(Saved data entries)
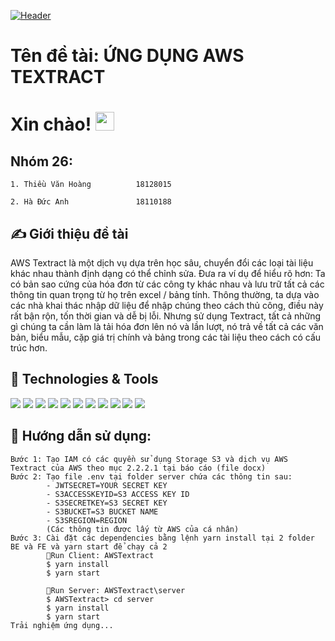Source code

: 
[![Header](https://d1.awsstatic.com/Getting%20Started/tutorials/tutorial-textract-extract-forms.c3a434233cbecbfe011b26e10eed2627826eccfe.png "Header")](https://github.com/thieuhoang302/AWSTextract/)
# Tên đề tài: ỨNG DỤNG AWS TEXTRACT

# Xin chào! <img src="https://raw.githubusercontent.com/MartinHeinz/MartinHeinz/master/wave.gif" width="30px">
## Nhóm 26:
    1. Thiều Văn Hoàng          18128015 
    
    2. Hà Đức Anh               18110188
## &#x270d; Giới thiệu đề tài

AWS Textract là một dịch vụ dựa trên học sâu, chuyển đổi các loại tài liệu khác nhau thành định dạng có thể chỉnh sửa.
Đưa ra ví dụ để hiểu rõ hơn: Ta có bản sao cứng của hóa đơn từ các công ty khác nhau và lưu trữ tất cả các thông tin quan trọng từ họ trên excel / bảng tính. Thông thường, ta dựa vào các nhà khai thác nhập dữ liệu để nhập chúng theo cách thủ công, điều này rất bận rộn, tốn thời gian và dễ bị lỗi. Nhưng sử dụng Textract, tất cả những gì chúng ta cần làm là tải hóa đơn lên nó và lần lượt, nó trả về tất cả các văn bản, biểu mẫu, cặp giá trị chính và bảng trong các tài liệu theo cách có cấu trúc hơn.
## 🔧 Technologies & Tools
![](https://img.shields.io/badge/OS-Window-informational?style=flat&logo=windows&logoColor=white&color=2bbc8a)
![](https://img.shields.io/badge/Editor-Visual_Studio_Code-informational?style=flat&logo=visualstudio&logoColor=white&color=2bbc8a)
![](https://img.shields.io/badge/Code-JavaScript-informational?style=flat&logo=javascript&logoColor=white&color=2bbc8a)
![](https://img.shields.io/badge/Code-Make-informational?style=flat&logo=cmake&logoColor=white&color=2bbc8a)
![](https://img.shields.io/badge/Code-Reactjs-informational?style=flat&logo=react&logoColor=white&color=2bbc8a)
![](https://img.shields.io/badge/Code-Express.js-informational?style=flat&logo=express&logoColor=white&color=2bbc8a)
![](https://img.shields.io/badge/Tools-Bootstrap-informational?style=flat&logo=bootstrap&logoColor=white&color=2bbc8a)
![](https://img.shields.io/badge/Cloud-S3_Storage-informational?style=flat&logo=amazon-aws&logoColor=white&color=2bbc8a)
![](https://img.shields.io/badge/Cloud_Service-AWS_Textract-informational?style=flat&logo=amazon-aws&logoColor=white&color=2bbc8a)
![](https://img.shields.io/badge/Cloud-IAM-informational?style=flat&logo=amazon-aws&logoColor=white&color=2bbc8a)
![](https://img.shields.io/badge/Cloud-S3_Storage-informational?style=flat&logo=amazon-aws&logoColor=white&color=2bbc8a)

## 🚀 Hướng dẫn sử dụng:
    Bước 1: Tạo IAM có các quyền sử dụng Storage S3 và dịch vụ AWS Textract của AWS theo mục 2.2.2.1 tại báo cáo (file docx)
    Bước 2: Tạo file .env tại folder server chứa các thông tin sau:
            - JWTSECRET=YOUR SECRET KEY
            - S3ACCESSKEYID=S3 ACCESS KEY ID
            - S3SECRETKEY=S3 SECRET KEY
            - S3BUCKET=S3 BUCKET NAME
            - S3SREGION=REGION
            (Các thông tin được lấy từ AWS của cá nhân)
    Bước 3: Cài đặt các dependencies bằng lệnh yarn install tại 2 folder BE và FE và yarn start để chạy cả 2
            🔨Run Client: AWSTextract
            $ yarn install
            $ yarn start

            🔨Run Server: AWSTextract\server
            $ AWSTextract> cd server
            $ yarn install
            $ yarn start
    Trải nghiệm ứng dụng...
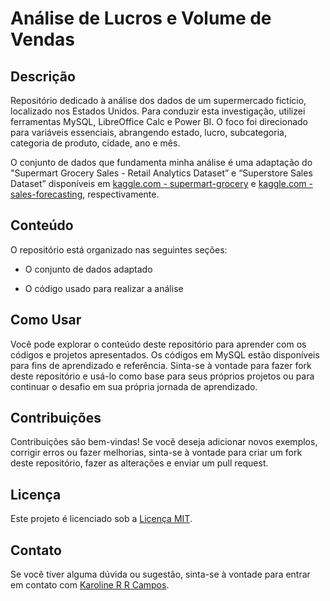 # Análise de Lucros e Volume de Vendas

## Descrição

Repositório dedicado à análise dos dados de um supermercado fictício, localizado nos Estados Unidos. Para conduzir esta investigação, utilizei ferramentas MySQL, LibreOffice Calc e Power BI. O foco foi direcionado para variáveis essenciais, abrangendo estado, lucro, subcategoria, categoria de produto, cidade, ano e mês. 

O conjunto de dados que fundamenta minha análise é uma adaptação do "Supermart Grocery Sales - Retail Analytics Dataset” e “Superstore Sales Dataset” disponíveis em [kaggle.com - supermart-grocery](https://www.kaggle.com/datasets/mohamedharris/supermart-grocery-sales-retail-analytics-dataset/data) e [kaggle.com - sales-forecasting](https://www.kaggle.com/datasets/rohitsahoo/sales-forecasting), respectivamente.

## Conteúdo

O repositório está organizado nas seguintes seções:

* O conjunto de dados adaptado 

* O código usado para realizar a análise

## Como Usar

Você pode explorar o conteúdo deste repositório para aprender com os códigos e projetos apresentados. Os códigos em MySQL estão disponíveis para fins de aprendizado e referência. Sinta-se à vontade para fazer fork deste repositório e usá-lo como base para seus próprios projetos ou para continuar o desafio em sua própria jornada de aprendizado.

## Contribuições

Contribuições são bem-vindas! Se você deseja adicionar novos exemplos, corrigir erros ou fazer melhorias, sinta-se à vontade para criar um fork deste repositório, fazer as alterações e enviar um pull request.

## Licença

Este projeto é licenciado sob a [Licença MIT](LICENSE.md).

## Contato

Se você tiver alguma dúvida ou sugestão, sinta-se à vontade para entrar em contato com [Karoline R R Campos](https://github.com/karolrrcampos).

AIM OF THE EXERCISE: All the records need to be retyped word for word, except for the pictures.

REPLY:
Source code

: 
[![Header](https://d1.awsstatic.com/Getting%20Started/tutorials/tutorial-textract-extract-forms.c3a434233cbecbfe011b26e10eed2627826eccfe.png "Header")](https://github.com/thieuhoang302/AWSTextract/)
# Tên đề tài: ỨNG DỤNG AWS TEXTRACT

# Xin chào! <img src="https://raw.githubusercontent.com/MartinHeinz/MartinHeinz/master/wave.gif" width="30px">
## Nhóm 26:
    1. Thiều Văn Hoàng          18128015 
    
    2. Hà Đức Anh               18110188
## &#x270d; Giới thiệu đề tài

AWS Textract là một dịch vụ dựa trên học sâu, chuyển đổi các loại tài liệu khác nhau thành định dạng có thể chỉnh sửa.
Đưa ra ví dụ để hiểu rõ hơn: Ta có bản sao cứng của hóa đơn từ các công ty khác nhau và lưu trữ tất cả các thông tin quan trọng từ họ trên excel / bảng tính. Thông thường, ta dựa vào các nhà khai thác nhập dữ liệu để nhập chúng theo cách thủ công, điều này rất bận rộn, tốn thời gian và dễ bị lỗi. Nhưng sử dụng Textract, tất cả những gì chúng ta cần làm là tải hóa đơn lên nó và lần lượt, nó trả về tất cả các văn bản, biểu mẫu, cặp giá trị chính và bảng trong các tài liệu theo cách có cấu trúc hơn.
## 🔧 Technologies & Tools
![](https://img.shields.io/badge/OS-Window-informational?style=flat&logo=windows&logoColor=white&color=2bbc8a)
![](https://img.shields.io/badge/Editor-Visual_Studio_Code-informational?style=flat&logo=visualstudio&logoColor=white&color=2bbc8a)
![](https://img.shields.io/badge/Code-JavaScript-informational?style=flat&logo=javascript&logoColor=white&color=2bbc8a)
![](https://img.shields.io/badge/Code-Make-informational?style=flat&logo=cmake&logoColor=white&color=2bbc8a)
![](https://img.shields.io/badge/Code-Reactjs-informational?style=flat&logo=react&logoColor=white&color=2bbc8a)
![](https://img.shields.io/badge/Code-Express.js-informational?style=flat&logo=express&logoColor=white&color=2bbc8a)
![](https://img.shields.io/badge/Tools-Bootstrap-informational?style=flat&logo=bootstrap&logoColor=white&color=2bbc8a)
![](https://img.shields.io/badge/Cloud-S3_Storage-informational?style=flat&logo=amazon-aws&logoColor=white&color=2bbc8a)
![](https://img.shields.io/badge/Cloud_Service-AWS_Textract-informational?style=flat&logo=amazon-aws&logoColor=white&color=2bbc8a)
![](https://img.shields.io/badge/Cloud-IAM-informational?style=flat&logo=amazon-aws&logoColor=white&color=2bbc8a)
![](https://img.shields.io/badge/Cloud-S3_Storage-informational?style=flat&logo=amazon-aws&logoColor=white&color=2bbc8a)

## 🚀 Hướng dẫn sử dụng:
    Bước 1: Tạo IAM có các quyền sử dụng Storage S3 và dịch vụ AWS Textract của AWS theo mục 2.2.2.1 tại báo cáo (file docx)
    Bước 2: Tạo file .env tại folder server chứa các thông tin sau:
            - JWTSECRET=YOUR SECRET KEY
            - S3ACCESSKEYID=S3 ACCESS KEY ID
            - S3SECRETKEY=S3 SECRET KEY
            - S3BUCKET=S3 BUCKET NAME
            - S3SREGION=REGION
            (Các thông tin được lấy từ AWS của cá nhân)
    Bước 3: Cài đặt các dependencies bằng lệnh yarn install tại 2 folder BE và FE và yarn start để chạy cả 2
            🔨Run Client: AWSTextract
            $ yarn install
            $ yarn start

            🔨Run Server: AWSTextract\server
            $ AWSTextract> cd server
            $ yarn install
            $ yarn start
    Trải nghiệm ứng dụng...
 # Análise de Lucros e Volume de Vendas

## Descrição

Repositório dedicado à análise dos dados de um supermercado fictício, localizado nos Estados Unidos. Para conduzir esta investigação, utilizei ferramentas MySQL, LibreOffice Calc e Power BI. O foco foi direcionado para variáveis essenciais, abrangendo estado, lucro, subcategoria, categoria de produto, cidade, ano e mês. 

O conjunto de dados que fundamenta minha análise é uma adaptação do "Supermart Grocery Sales - Retail Analytics Dataset” e “Superstore Sales Dataset” disponíveis em [kaggle.com - supermart-grocery](https://www.kaggle.com/datasets/mohamedharris/supermart-grocery-sales-retail-analytics-dataset/data) e [kaggle.com - sales-forecasting](https://www.kaggle.com/datasets/rohitsahoo/sales-forecasting), respectivamente.

## Conteúdo

O repositório está organizado nas seguintes seções:

* O conjunto de dados adaptado 

* O código usado para realizar a análise

## Como Usar

Você pode explorar o conteúdo deste repositório para aprender com os códigos e projetos apresentados. Os códigos em MySQL estão disponíveis para fins de aprendizado e referência. Sinta-se à vontade para fazer fork deste repositório e usá-lo como base para seus próprios projetos ou para continuar o desafio em sua própria jornada de aprendizado.

## Contribuições

Contribuições são bem-vindas! Se você deseja adicionar novos exemplos, corrigir erros ou fazer melhorias, sinta-se à vontade para criar um fork deste repositório, fazer as alterações e enviar um pull request.

## Licença

Este projeto é licenciado sob a [Licença MIT](LICENSE.md).

## Contato

Se você tiver alguma dúvida ou sugestão, sinta-se à vontade para entrar em contato com [Karoline R R Campos](https://github.com/karolrrcampos).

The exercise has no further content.